Translational Psychiatry - Serotonin versus catecholamine deficiency: behavioral and neural effects of experimental depletion in remitted depression

Despite immense efforts into development of new antidepressant drugs,
the increases of serotoninergic and catecholaminergic neurotransmission
have remained the two major pharmacodynamic principles of current drug
treatments for depression. Consequently, psychopathological or
biological markers that predict response to drugs that selectively
increase serotonin and/or catecholamine
neurotransmission hold the potential to optimize the prescriber’s
selection among currently available treatment options. The aim of this
study was to elucidate the differential symptomatology and
neurophysiology in response to reductions in serotonergic versus
catecholaminergic neurotransmission in subjects at high risk of
depression recurrence.
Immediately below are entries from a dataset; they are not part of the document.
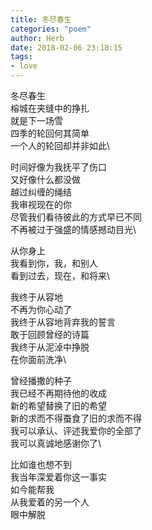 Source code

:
 ```yaml
---
title: 冬尽春生
categories: "poem"
author: Herb
date: 2018-02-06 23:18:15
tags: 
- love
---
```

冬尽春生\
榕城在夹缝中的挣扎\
就是下一场雪\
四季的轮回何其简单\
一个人的轮回却并非如此\

时间好像为我抚平了伤口\
又好像什么都没做\
越过纠缠的绳结\
我审视现在的你\
尽管我们看待彼此的方式早已不同\
不再被过于强盛的情感撼动目光\

从你身上\
我看到你，我，和别人\
看到过去，现在，和将来\

我终于从容地\
不再为你心动了\
我终于从容地背弃我的誓言\
敢于回顾曾经的诗篇\
我终于从泥淖中挣脱\
在你面前洗净\

曾经播撒的种子\
我已经不再期待他的收成\
新的希望替换了旧的希望\
新的求而不得蚕食了旧的求而不得\
我可以承认、评述我爱你的全部了\
我可以真诚地感谢你了\

比如谁也想不到\
我当年深爱着你这一事实\
如今能帮我\
从我爱着的另一个人\
眼中解脱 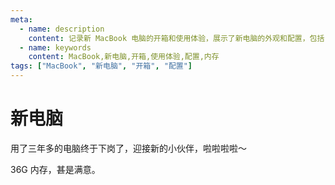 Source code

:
 ```yaml
---
meta:
  - name: description
    content: 记录新 MacBook 电脑的开箱和使用体验，展示了新电脑的外观和配置，包括 36G 内存等硬件规格
  - name: keywords
    content: MacBook,新电脑,开箱,使用体验,配置,内存
tags: ["MacBook", "新电脑", "开箱", "配置"]
---
```


# 新电脑

用了三年多的电脑终于下岗了，迎接新的小伙伴，啦啦啦啦～


<ImgView title="新电脑" url="https://cdn.z.wiki/autoupload/20240726/bUUw/4096X3072/IMG20240725154138.jpg?type=ha" />



<ImgView title="新电脑" url="https://cdn.z.wiki/autoupload/20240726/nqX5/3072X4096/IMG20240725154151.jpg?type=ha" />



<ImgView title="新电脑" url="https://cdn.z.wiki/autoupload/20240726/yabx/3072X4096/IMG20240725154217.jpg?type=ha" />




<ImgView title="新电脑" url="https://cdn.z.wiki/autoupload/20240726/cXn7/4096X3072/IMG20240725154526.jpg?type=ha" />




<ImgView title="新电脑" url="https://cdn.z.wiki/autoupload/20240726/PPuW/3072X4096/IMG20240725155147.jpg?type=ha" />



<ImgView title="新电脑" url="https://cdn.z.wiki/autoupload/20240726/MhE4/4096X3072/IMG20240725154523.jpg?type=ha" />




<ImgView title="新电脑" url="https://cdn.z.wiki/autoupload/20240726/SuJ5/4096X3072/IMG20240725155340.jpg?type=ha" />



36G 内存，甚是满意。

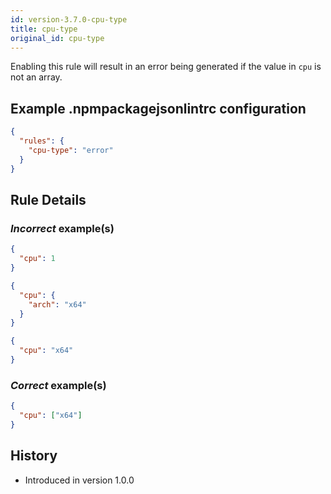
 ```yaml
---
id: version-3.7.0-cpu-type
title: cpu-type
original_id: cpu-type
---
```


Enabling this rule will result in an error being generated if the value in `cpu` is not an array.

## Example .npmpackagejsonlintrc configuration

```json
{
  "rules": {
    "cpu-type": "error"
  }
}
```

## Rule Details

### *Incorrect* example(s)

```json
{
  "cpu": 1
}
```

```json
{
  "cpu": {
    "arch": "x64"
  }
}
```

```json
{
  "cpu": "x64"
}
```

### *Correct* example(s)

```json
{
  "cpu": ["x64"]
}
```

## History

* Introduced in version 1.0.0
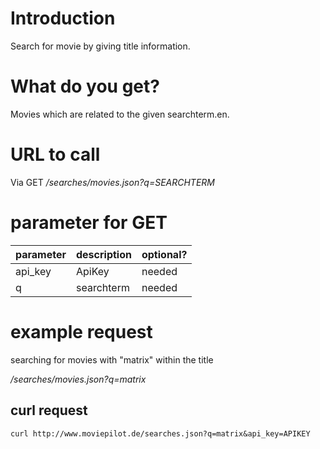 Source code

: # Introduction #

Search for movie by giving title information.

# What do you get? #

Movies which are related to the given searchterm.en.

# URL to call #

Via GET _/searches/movies.json?q=SEARCHTERM_

# parameter for GET #

|parameter|description|optional?|
|:--------|:----------|:--------|
|api\_key |ApiKey     |needed   |
|q        |searchterm |needed   |

# example request #

searching for movies with "matrix" within the title

_/searches/movies.json?q=matrix_

## curl request ##
```
curl http://www.moviepilot.de/searches.json?q=matrix&api_key=APIKEY
``` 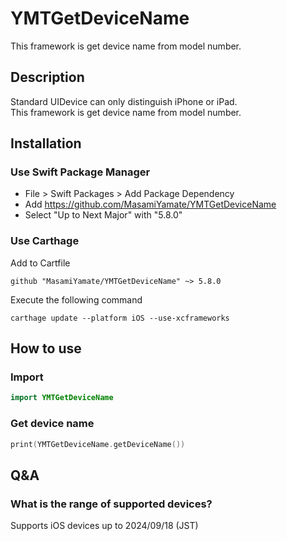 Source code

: # YMTGetDeviceName
This framework is get device name from model number.

## Description
Standard UIDevice can only distinguish iPhone or iPad.  
This framework is get device name from model number.

## Installation
### Use Swift Package Manager

- File > Swift Packages > Add Package Dependency
- Add https://github.com/MasamiYamate/YMTGetDeviceName
- Select "Up to Next Major" with "5.8.0"

### Use Carthage

Add to Cartfile

```
github "MasamiYamate/YMTGetDeviceName" ~> 5.8.0
```

Execute the following command

```
carthage update --platform iOS --use-xcframeworks
```

## How to use
### Import
```ViewController.swift
import YMTGetDeviceName
```

### Get device name
```ViewController.swift
print(YMTGetDeviceName.getDeviceName())
```

## Q&A
### What is the range of supported devices?
Supports iOS devices up to 2024/09/18 (JST)

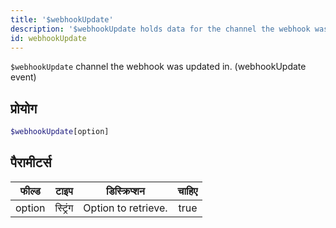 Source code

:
 ```yaml
---
title: '$webhookUpdate'
description: '$webhookUpdate holds data for the channel the webhook was updated in. (webhookUpdate event)'
id: webhookUpdate
---
```


`$webhookUpdate` channel the webhook was updated in. (webhookUpdate event)

## प्रोयोग

```php
$webhookUpdate[option]
```

## पैरामीटर्स

| फील्ड  | टाइप     | डिस्क्रिप्शन        | चाहिए |
| ------ | -------- | ------------------- |:-----:|
| option | स्ट्रिंग | Option to retrieve. | true  | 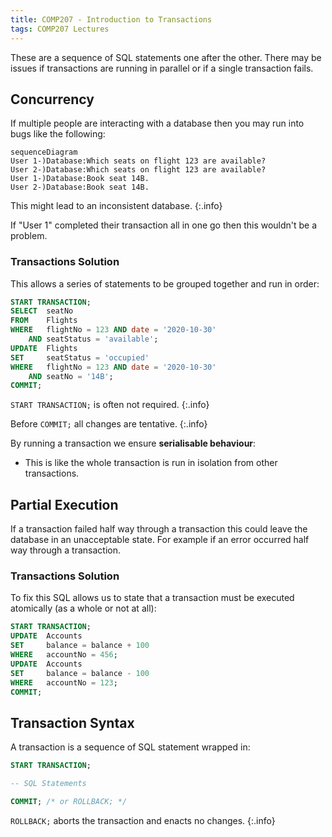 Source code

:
 ```yaml
---
title: COMP207 - Introduction to Transactions
tags: COMP207 Lectures
---
```

These are a sequence of SQL statements one after the other. There may be issues if transactions are running in parallel or if a single transaction fails.

## Concurrency
If multiple people are interacting with a database then you may run into bugs like the following:

```mermaid
sequenceDiagram
User 1-)Database:Which seats on flight 123 are available?
User 2-)Database:Which seats on flight 123 are available?
User 1-)Database:Book seat 14B.
User 2-)Database:Book seat 14B. 
```

This might lead to an inconsistent database.
{:.info}

If "User 1" completed their transaction all in one go then this wouldn't be a problem.

### Transactions Solution
This allows a series of statements to be grouped together and run in order:

```sql
START TRANSACTION;
SELECT	seatNo
FROM	Flights
WHERE	flightNo = 123 AND date = '2020-10-30'
	AND seatStatus = 'available';
UPDATE	Flights
SET		seatStatus = 'occupied'
WHERE	flightNo = 123 AND date = '2020-10-30'
	AND seatNo = '14B';
COMMIT;
```

`START TRANSACTION;` is often not required.
{:.info}

Before `COMMIT;` all changes are tentative.
{:.info}

By running a transaction we ensure **serialisable behaviour**:

* This is like the whole transaction is run in isolation from other transactions.

## Partial Execution
If a transaction failed half way through a transaction this could leave the database in an unacceptable state. For example if an error occurred half way through a transaction.

### Transactions Solution
To fix this SQL allows us to state that a transaction must be executed atomically (as a whole or not at all):

```sql
START TRANSACTION;
UPDATE	Accounts
SET		balance = balance + 100
WHERE	accountNo = 456;
UPDATE	Accounts
SET		balance = balance - 100
WHERE	accountNo = 123;
COMMIT;
```

## Transaction Syntax
A transaction is a sequence of SQL statement wrapped in:

```sql
START TRANSACTION;

-- SQL Statements

COMMIT; /* or ROLLBACK; */
```

`ROLLBACK;` aborts the transaction and enacts no changes.
{:.info} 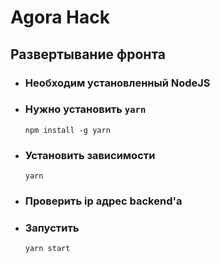 # Agora Hack
## Развертывание фронта
- ### Необходим установленный NodeJS
- ### Нужно установить ```yarn```
  ```node
  npm install -g yarn
  ```
- ### Установить зависимости
  ```yarn
  yarn
  ```
- ### Проверить ip адрес backend'a
- ### Запустить
  ```yarn
  yarn start
  ```
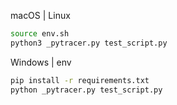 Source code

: macOS | Linux
```zsh
source env.sh
python3 _pytracer.py test_script.py
```

Windows | env
```zsh
pip install -r requirements.txt
python _pytracer.py test_script.py
```
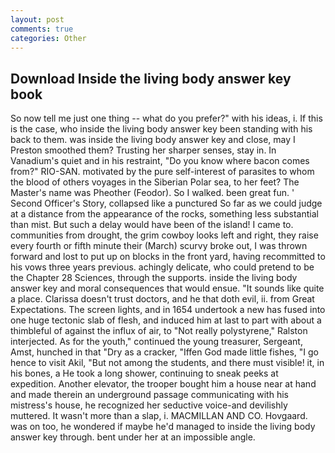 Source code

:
 ```yaml
---
layout: post
comments: true
categories: Other
---
```


## Download Inside the living body answer key book

So now tell me just one thing -- what do you prefer?" with his ideas, i. If this is the case, who inside the living body answer key been standing with his back to them. was inside the living body answer key and close, may I Preston smoothed them? Trusting her sharper senses, stay in. In Vanadium's quiet and in his restraint, "Do you know where bacon comes from?" RIO-SAN. motivated by the pure self-interest of parasites to whom the blood of others voyages in the Siberian Polar sea, to her feet? The Master's name was Pheother (Feodor). So I walked. been great fun. ' Second Officer's Story, collapsed like a punctured So far as we could judge at a distance from the appearance of the rocks, something less substantial than mist. But such a delay would have been of the island! I came to. communities from drought, the grim cowboy looks left and right, they raise every fourth or fifth minute their (March) scurvy broke out, I was thrown forward and lost to put up on blocks in the front yard, having recommitted to his vows three years previous. achingly delicate, who could pretend to be the Chapter 28 Sciences, through the supports. inside the living body answer key and moral consequences that would ensue. "It sounds like quite a place. Clarissa doesn't trust doctors, and he that doth evil, ii. from Great Expectations. The screen lights, and in 1654 undertook a new has fused into one huge tectonic slab of flesh, and induced him at last to part with about a thimbleful of against the influx of air, to "Not really polystyrene," Ralston interjected. As for the youth," continued the young treasurer, Sergeant, Amst, hunched in that "Dry as a cracker, "Iffen God made little fishes, "I go hence to visit Akil, "But not among the students, and there must visible! it, in his bones, a He took a long shower, continuing to sneak peeks at expedition. Another elevator, the trooper bought him a house near at hand and made therein an underground passage communicating with his mistress's house, he recognized her seductive voice-and devilishly muttered. It wasn't more than a slap, i. MACMILLAN AND CO. Hovgaard. was on too, he wondered if maybe he'd managed to inside the living body answer key through. bent under her at an impossible angle.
Using identical neuroimaging procedures with [18F]
fluorodeoxyglucose positron emission tomography after tryptophan
depletion (TD) and catecholamine depletion (CD), subjects with remitted
depression were compared with healthy controls in a double-blind,
randomized, crossover design. Although TD induced significantly more
depressed mood, sadness and hopelessness than CD, CD induced more
inactivity, concentration difficulties, lassitude and somatic anxiety
than TD. CD specifically increased glucose metabolism in the bilateral
ventral striatum and decreased glucose metabolism in the bilateral
orbitofrontal cortex, whereas TD specifically increased metabolism in
the right prefrontal cortex and the posterior cingulate cortex. Although
we found direct associations between changes in brain metabolism and
induced depressive symptoms following CD, the relationship between
neural activity and symptoms was less clear after TD. In conclusion,
this study showed that serotonin and catecholamines have common and
differential roles in the pathophysiology of depression.